Canadian police have shot and killed a polar bear that roamed a Quebec community hundreds of miles south of the species’ normal range, in an incident that experts say could become more common as coverage of the sea ​​ice is becoming more unpredictable thanks to global warming.

The Sûreté du Québec, the provincial police force, warned residents over the weekend that a polar bear had been spotted near the town of Madeleine-Centre – the first time the Arctic’s apex predator has been spotted in the community.

The bear is believed to have strayed from the pack ice north of the community, but would have had to swim across portions of the St. Lawrence River to reach the northern tip of the Gaspé Peninsula.

He was shot on Sunday morning – an outcome that experts said was inevitable.

“The moment I heard about the whereabouts of this bear I thought, ‘this is a dead bear,'” said Andrew Derocher, professor of biology at the University of Alberta. . “I was worried he would show up somewhere he shouldn’t be, cause a problem and get shot.”

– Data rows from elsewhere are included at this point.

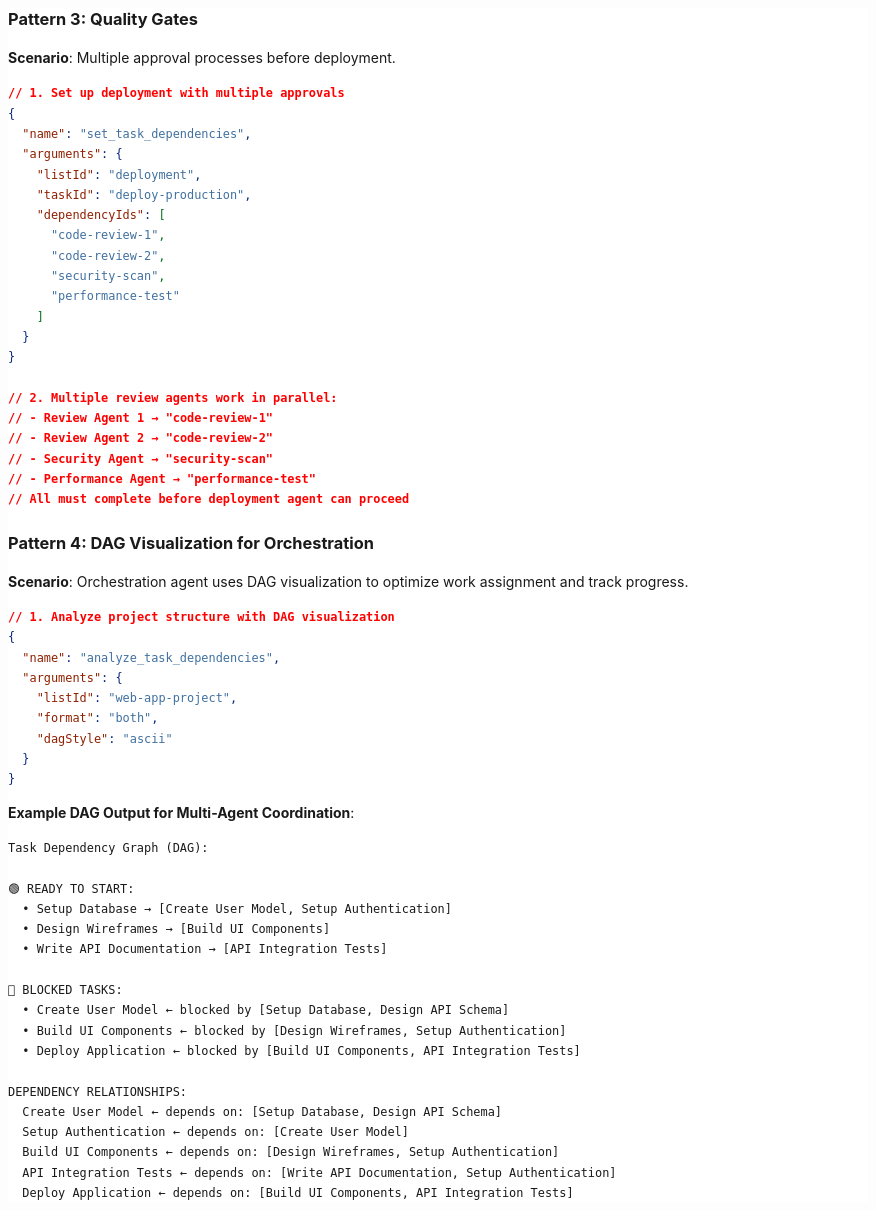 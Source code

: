 ### Pattern 3: Quality Gates

**Scenario**: Multiple approval processes before deployment.

```json
// 1. Set up deployment with multiple approvals
{
  "name": "set_task_dependencies",
  "arguments": {
    "listId": "deployment",
    "taskId": "deploy-production",
    "dependencyIds": [
      "code-review-1",
      "code-review-2",
      "security-scan",
      "performance-test"
    ]
  }
}

// 2. Multiple review agents work in parallel:
// - Review Agent 1 → "code-review-1"
// - Review Agent 2 → "code-review-2"
// - Security Agent → "security-scan"
// - Performance Agent → "performance-test"
// All must complete before deployment agent can proceed
```

### Pattern 4: DAG Visualization for Orchestration

**Scenario**: Orchestration agent uses DAG visualization to optimize work assignment and track progress.

```json
// 1. Analyze project structure with DAG visualization
{
  "name": "analyze_task_dependencies",
  "arguments": {
    "listId": "web-app-project",
    "format": "both",
    "dagStyle": "ascii"
  }
}
```

**Example DAG Output for Multi-Agent Coordination**:

```
Task Dependency Graph (DAG):

🟢 READY TO START:
  • Setup Database → [Create User Model, Setup Authentication]
  • Design Wireframes → [Build UI Components]
  • Write API Documentation → [API Integration Tests]

🔴 BLOCKED TASKS:
  • Create User Model ← blocked by [Setup Database, Design API Schema]
  • Build UI Components ← blocked by [Design Wireframes, Setup Authentication]
  • Deploy Application ← blocked by [Build UI Components, API Integration Tests]

DEPENDENCY RELATIONSHIPS:
  Create User Model ← depends on: [Setup Database, Design API Schema]
  Setup Authentication ← depends on: [Create User Model]
  Build UI Components ← depends on: [Design Wireframes, Setup Authentication]
  API Integration Tests ← depends on: [Write API Documentation, Setup Authentication]
  Deploy Application ← depends on: [Build UI Components, API Integration Tests]
```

Authorities sent drones and a helicopter to help locate the bear.

“We work with a lot of things, we work with moose, with deer, with black bears, with everything, but we’ve never had to deal with a polar bear,” commander Sylvain Marois told The Canadian Press. district officer at the Quebec Wildlife Protection Agency. .

Derocher, who has spent the past few weeks tracking polar bears on sea ice in Hudson Bay with his research team, said such encounters are extremely rare and difficult to plan.

“These bears have never been there before in modern history, so it’s not something I think wildlife agencies can be prepared for.”

In recent years, sea ice levels in the Arctic have become increasingly erratic and unpredictable – a harsh reality for polar bears, who depend on the vast expanse of ice for winter and spring food.

“We’re seeing more and more bears spending more time on land, including in places they’ve never been seen before,” said Geoff York, senior director of Polar Bears International. “The game is really hackneyed for polar bears – they have less consistency and variability. Things that may have worked for them in the past don’t work for them today.

Bears spending more time on land means the likelihood of community encounters only increases, Derocher said.

“I can’t draw a straight line between climate change and events like this. But in general… these events are happening more and more often. And we anticipate that they will become more common.

But successfully capturing and relocating a bear can cost tens of thousands of dollars and requires the right equipment, which Madeleine-Centre officials did not have access to.

While the shooting made headlines across the country, Derocher points out that First Nations and Inuit hunters hunt more than 500 polar bears every year.

“It’s a sustainable crop and we don’t really care about that. It may sound a bit insensitive, but this is a bear that walked into a place it couldn’t stay. There were too many risk issues.

Conservation officers could have waited hours for the necessary equipment – but the risk to the community was too great, York said.

“The last thing any of these conservation officers wanted to do was shoot a bear,” he said. “They’re just trying to keep people safe and ideally trying to protect wildlife when they can.